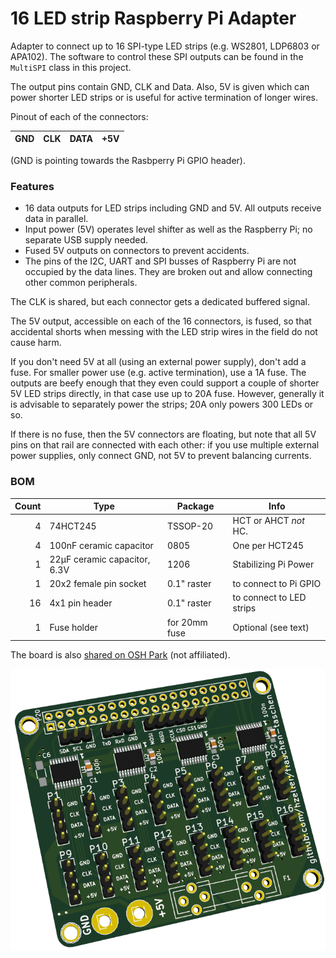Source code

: 16 LED strip Raspberry Pi Adapter
=================================

Adapter to connect up to 16 SPI-type LED strips (e.g. WS2801, LDP6803 or APA102).
The software to control these SPI outputs can be found in the `MultiSPI` class
in this project.

The output pins contain GND, CLK and Data. Also, 5V is given which can power
shorter LED strips or is useful for active termination of longer wires.

Pinout of each of the connectors:

GND | CLK | DATA | +5V
---:|:---:|:----:|:---

(GND is pointing towards the Rasbperry Pi GPIO header).

### Features

* 16 data outputs for LED strips including GND and 5V. All outputs receive data
  in parallel.
* Input power (5V) operates level shifter as well as the Raspberry Pi; no
  separate USB supply needed.
* Fused 5V outputs on connectors to prevent accidents.
* The pins of the I2C, UART and SPI busses of Raspberry Pi are not
  occupied by the data lines. They are broken out and allow connecting
  other common peripherals.

The CLK is shared, but each connector gets a dedicated buffered signal.

The 5V output, accessible on each of the 16 connectors, is fused, so that
accidental shorts when messing with the LED strip wires in the field do not
cause harm.

If you don't need 5V at all (using an external power supply), don't add a fuse.
For smaller power use (e.g. active termination), use a 1A fuse.
The outputs are beefy enough that they even could support a couple of
shorter 5V LED strips directly, in that case use up to 20A fuse. However,
generally it is advisable to separately power the strips;
20A only powers 300 LEDs or so.

If there is no fuse, then the 5V connectors are floating, but note that all
5V pins on that rail are connected with each other: if you use multiple
external power supplies, only connect GND, not 5V to prevent balancing currents.

### BOM
Count | Type                        | Package      | Info
-----:|-----------------------------|--------------|------------
    4 | 74HCT245                    | TSSOP-20     | HCT or AHCT _not_ HC.
    4 | 100nF ceramic capacitor     | 0805         | One per HCT245
    1 | 22µF ceramic capacitor, 6.3V| 1206         | Stabilizing Pi Power
    1 | 20x2 female pin socket      | 0.1" raster  | to connect to Pi GPIO
   16 | 4x1 pin header              | 0.1" raster  | to connect to LED strips
    1 | Fuse holder                 | for 20mm fuse| Optional (see text)

The board is also [shared on OSH Park][oshpark-pcb] (not affiliated).

![](../img/pi-adapter-pcb.png)

[oshpark-pcb]: https://oshpark.com/shared_projects/BTdhLFc3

▬▬▬

> Exercise
Using the material above, filter for lines holding "header" and copy each one.

> Finished task
(GND is pointing towards the Rasbperry Pi GPIO header).
   16 | 4x1 pin header              | 0.1" raster  | to connect to LED strips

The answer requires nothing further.